Dear Vincentian Friends,
This Sunday we celebrate the 210th birthday of our principal founder, Blessed Frederic Ozanam. We continue to hope and pray that he may be recognized by the Church as a saint. Those of us who know him have no doubt that he is in heaven and worthy of being known as Saint Frederic Ozanam.
What Frederic Ozanam means for me — or what any saint means to those of us still on earth walking what our Rule describes as a “journey into holiness” — is best described by Ozanam himself when he writes about our patron St. Vincent de Paul. Blessed Frederic tells us, “… he is a model one must strive to imitate, as he himself imitated the model of Jesus Christ. He is a life to be carried on, a heart in which one’s own heart is enkindled, an intelligence from which light should be sought; he is a model on earth and a protector in heaven. A twofold devotion is owed him, imitation and invocation.”
If a saint is to be a model on earth, Frederic Ozanam is such a person for laypeople. St. John Paul II wrote in his encyclical “Christifidelis Laici,” “There cannot be two parallel lives in your existence as lay men and women: on the one hand, the so-called spiritual life, … on the other, the so-called secular life.” The integrated life of holiness is the one Ozanam led as a professor, lawyer, husband, father, journalist, and friend of the poor. He himself wrote, “We are not blessed with two separate lives — one for seeking the truth and the other for putting it into practice.”
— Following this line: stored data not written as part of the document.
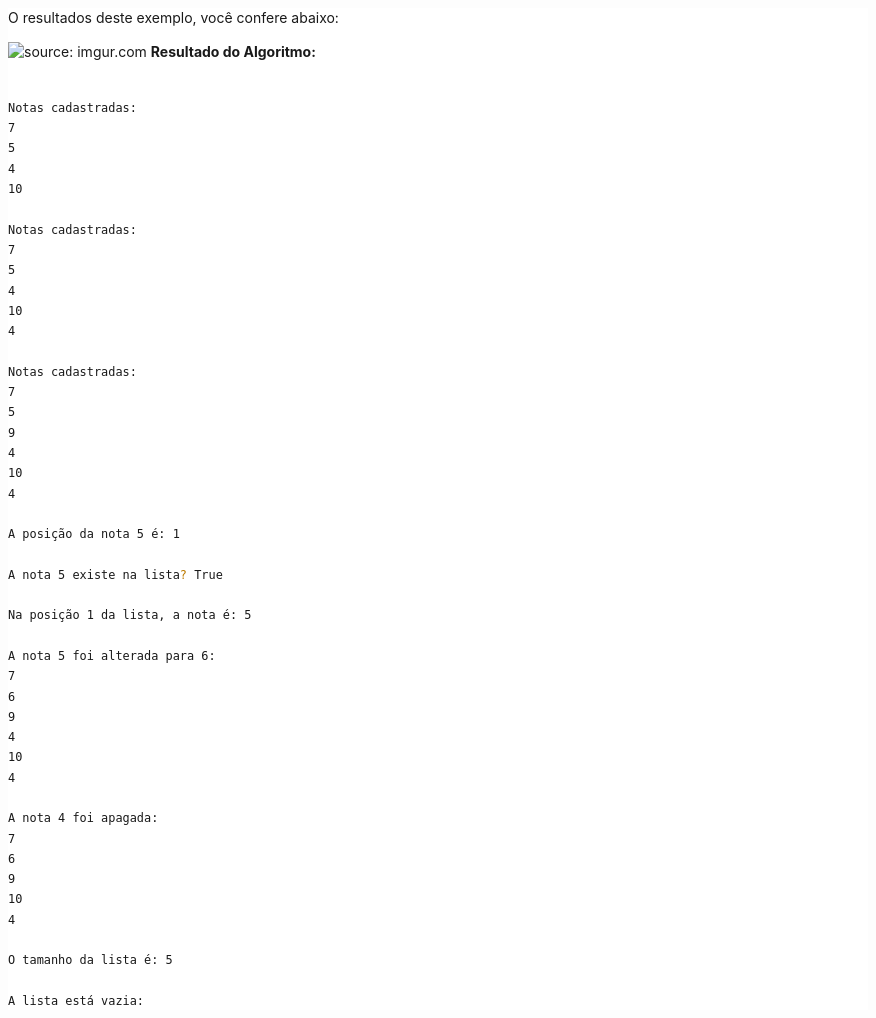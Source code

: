 O resultados deste exemplo, você confere abaixo:

<img src="https://i.imgur.com/V2ReOnx.png" title="source: imgur.com" width="3%"/> **Resultado do Algoritmo:**

```bash

Notas cadastradas:
7
5
4
10

Notas cadastradas:
7
5
4
10
4

Notas cadastradas:
7
5
9
4
10
4

A posição da nota 5 é: 1

A nota 5 existe na lista? True

Na posição 1 da lista, a nota é: 5

A nota 5 foi alterada para 6:
7
6
9
4
10
4

A nota 4 foi apagada:
7
6
9
10
4

O tamanho da lista é: 5

A lista está vazia:
```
We are very fortunate to have so many ways to know this man so that we may better follow his example. Many of those resources are available thanks to the dedication of his widow, Amelie, who preserved his letters and worked with early biographers. (I encourage you to read the newly published biography, “Amelie Ozanam: A Heart with Much Love to Give,” which is available from our national office.) We are currently working on a multiyear project to have all of the known letters of Frederic Ozanam translated into English. The first volume, covering his early years, will be released by the end of the year.
Reading Ozanam’s letters and articles shows us a man who struggled with the challenges of a culture that frequently did not value religion or faith. The founding of the Society was one identifiable way that Frederic responded to these challenges. Reading his letters, we see the struggle woven through his life in choices about his career, in decisions regarding his marriage and family, and in the way he responded to his physical suffering.
In his last testimony Frederic leaves us this profound final challenge, “I die in the Holy, Catholic, Apostolic, and Roman Church. I have known the difficulties of belief of the present age. … If I set any value on my studies, it is that it gives me the right to entreat all whom I love to remain faithful to the religion in which I found light and peace.”
In his message to the Holy Father on the cause for canonization of Frederic Ozanam, Cardinal Pironio described Frederic as “really the man of the Church in the heart of the world and the man of the world in the heart of the Church.” I hope that through the imitation and invocation of Frederic Ozanam, much the same can be said about all of us members of the Society of St. Vincent de Paul.